*Work instructions*
For the listing below, print exactly the lines from the line with "Ay := ModelValue_2;" to the line with "MPN_SC_Death: y0 =>", both included, and nothing beyond them.

*Working data*
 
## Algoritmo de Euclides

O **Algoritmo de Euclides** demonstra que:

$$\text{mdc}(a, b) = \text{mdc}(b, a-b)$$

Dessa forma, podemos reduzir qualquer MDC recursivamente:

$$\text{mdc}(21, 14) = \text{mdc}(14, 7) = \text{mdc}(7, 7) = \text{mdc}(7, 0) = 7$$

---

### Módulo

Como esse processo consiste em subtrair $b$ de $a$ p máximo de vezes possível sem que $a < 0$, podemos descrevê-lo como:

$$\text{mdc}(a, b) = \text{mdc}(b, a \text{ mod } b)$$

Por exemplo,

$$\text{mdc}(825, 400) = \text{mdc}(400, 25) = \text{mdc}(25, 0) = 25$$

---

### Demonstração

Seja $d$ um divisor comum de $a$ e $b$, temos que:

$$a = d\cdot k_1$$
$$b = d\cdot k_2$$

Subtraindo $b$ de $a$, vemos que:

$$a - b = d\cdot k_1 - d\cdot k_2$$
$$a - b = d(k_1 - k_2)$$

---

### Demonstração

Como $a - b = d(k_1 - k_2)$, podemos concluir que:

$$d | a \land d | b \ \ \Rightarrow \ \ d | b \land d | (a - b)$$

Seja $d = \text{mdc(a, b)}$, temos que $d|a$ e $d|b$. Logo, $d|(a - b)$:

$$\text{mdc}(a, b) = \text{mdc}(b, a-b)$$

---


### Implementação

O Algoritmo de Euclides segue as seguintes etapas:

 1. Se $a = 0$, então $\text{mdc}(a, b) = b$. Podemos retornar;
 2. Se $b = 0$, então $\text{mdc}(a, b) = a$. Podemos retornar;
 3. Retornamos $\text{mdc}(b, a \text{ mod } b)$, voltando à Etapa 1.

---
==
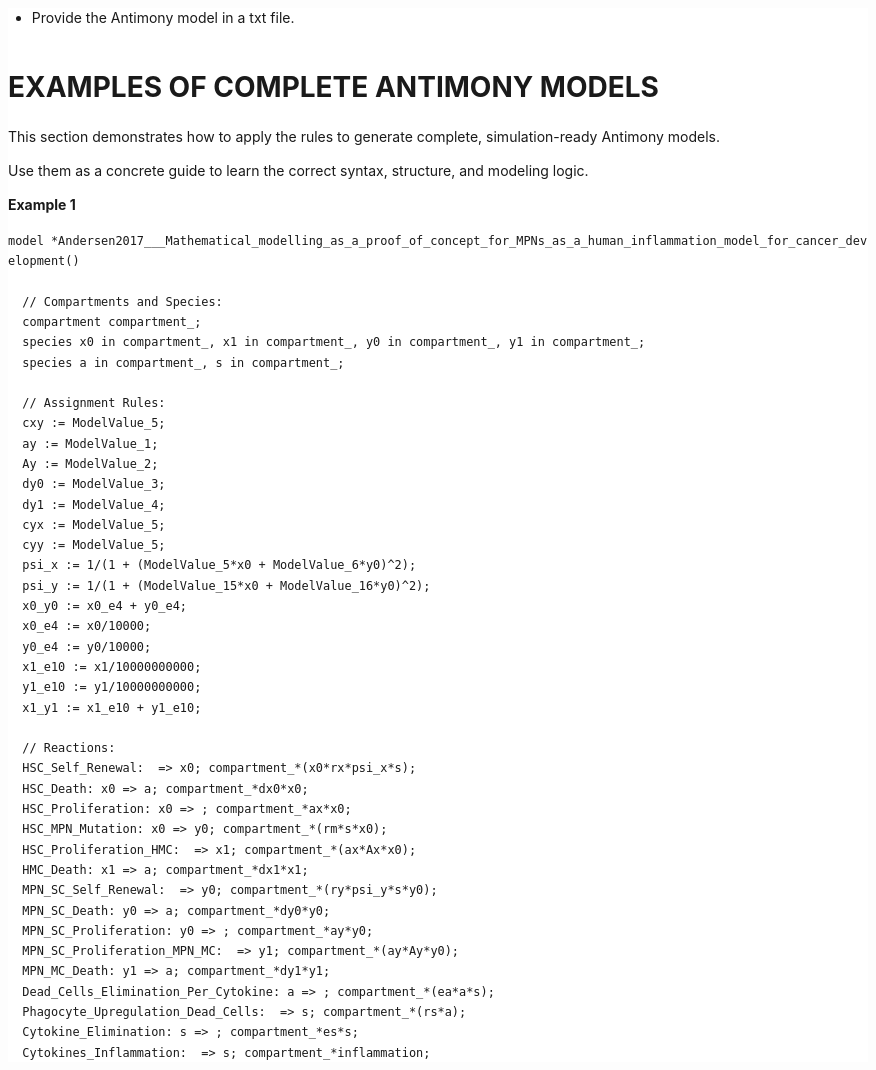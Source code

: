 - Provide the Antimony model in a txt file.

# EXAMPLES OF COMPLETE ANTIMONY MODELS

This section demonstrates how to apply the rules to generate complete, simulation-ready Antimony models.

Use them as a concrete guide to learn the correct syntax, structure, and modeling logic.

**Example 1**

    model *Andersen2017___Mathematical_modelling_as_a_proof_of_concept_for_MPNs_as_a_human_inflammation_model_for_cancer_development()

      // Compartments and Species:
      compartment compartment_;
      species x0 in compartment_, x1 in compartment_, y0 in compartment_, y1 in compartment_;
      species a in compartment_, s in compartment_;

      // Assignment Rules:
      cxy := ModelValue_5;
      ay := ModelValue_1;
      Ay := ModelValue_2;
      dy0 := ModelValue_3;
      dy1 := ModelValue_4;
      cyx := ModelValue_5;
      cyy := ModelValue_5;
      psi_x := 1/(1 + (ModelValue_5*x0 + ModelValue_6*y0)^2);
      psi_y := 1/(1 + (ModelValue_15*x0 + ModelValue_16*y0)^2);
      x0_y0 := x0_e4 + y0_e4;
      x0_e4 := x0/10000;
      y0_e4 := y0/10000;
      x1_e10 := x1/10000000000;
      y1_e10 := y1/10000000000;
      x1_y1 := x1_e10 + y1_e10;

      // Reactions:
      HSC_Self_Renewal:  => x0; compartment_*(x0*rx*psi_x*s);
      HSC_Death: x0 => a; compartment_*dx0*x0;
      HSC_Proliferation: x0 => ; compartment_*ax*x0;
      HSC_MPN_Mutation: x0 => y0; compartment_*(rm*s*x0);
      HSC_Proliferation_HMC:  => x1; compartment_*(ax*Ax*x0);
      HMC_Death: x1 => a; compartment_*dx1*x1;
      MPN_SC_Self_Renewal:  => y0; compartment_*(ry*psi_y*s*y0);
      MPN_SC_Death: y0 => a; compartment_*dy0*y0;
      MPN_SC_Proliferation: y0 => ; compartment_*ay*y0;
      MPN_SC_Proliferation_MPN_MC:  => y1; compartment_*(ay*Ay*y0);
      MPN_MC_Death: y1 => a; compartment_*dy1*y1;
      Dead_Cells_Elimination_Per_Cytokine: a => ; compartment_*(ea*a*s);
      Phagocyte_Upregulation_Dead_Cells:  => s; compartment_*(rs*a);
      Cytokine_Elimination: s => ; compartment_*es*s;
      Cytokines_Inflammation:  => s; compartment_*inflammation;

*Answer for this exercise*
      Ay := ModelValue_2;
      dy0 := ModelValue_3;
      dy1 := ModelValue_4;
      cyx := ModelValue_5;
      cyy := ModelValue_5;
      psi_x := 1/(1 + (ModelValue_5*x0 + ModelValue_6*y0)^2);
      psi_y := 1/(1 + (ModelValue_15*x0 + ModelValue_16*y0)^2);
      x0_y0 := x0_e4 + y0_e4;
      x0_e4 := x0/10000;
      y0_e4 := y0/10000;
      x1_e10 := x1/10000000000;
      y1_e10 := y1/10000000000;
      x1_y1 := x1_e10 + y1_e10;

      // Reactions:
      HSC_Self_Renewal:  => x0; compartment_*(x0*rx*psi_x*s);
      HSC_Death: x0 => a; compartment_*dx0*x0;
      HSC_Proliferation: x0 => ; compartment_*ax*x0;
      HSC_MPN_Mutation: x0 => y0; compartment_*(rm*s*x0);
      HSC_Proliferation_HMC:  => x1; compartment_*(ax*Ax*x0);
      HMC_Death: x1 => a; compartment_*dx1*x1;
      MPN_SC_Self_Renewal:  => y0; compartment_*(ry*psi_y*s*y0);
      MPN_SC_Death: y0 => a; compartment_*dy0*y0;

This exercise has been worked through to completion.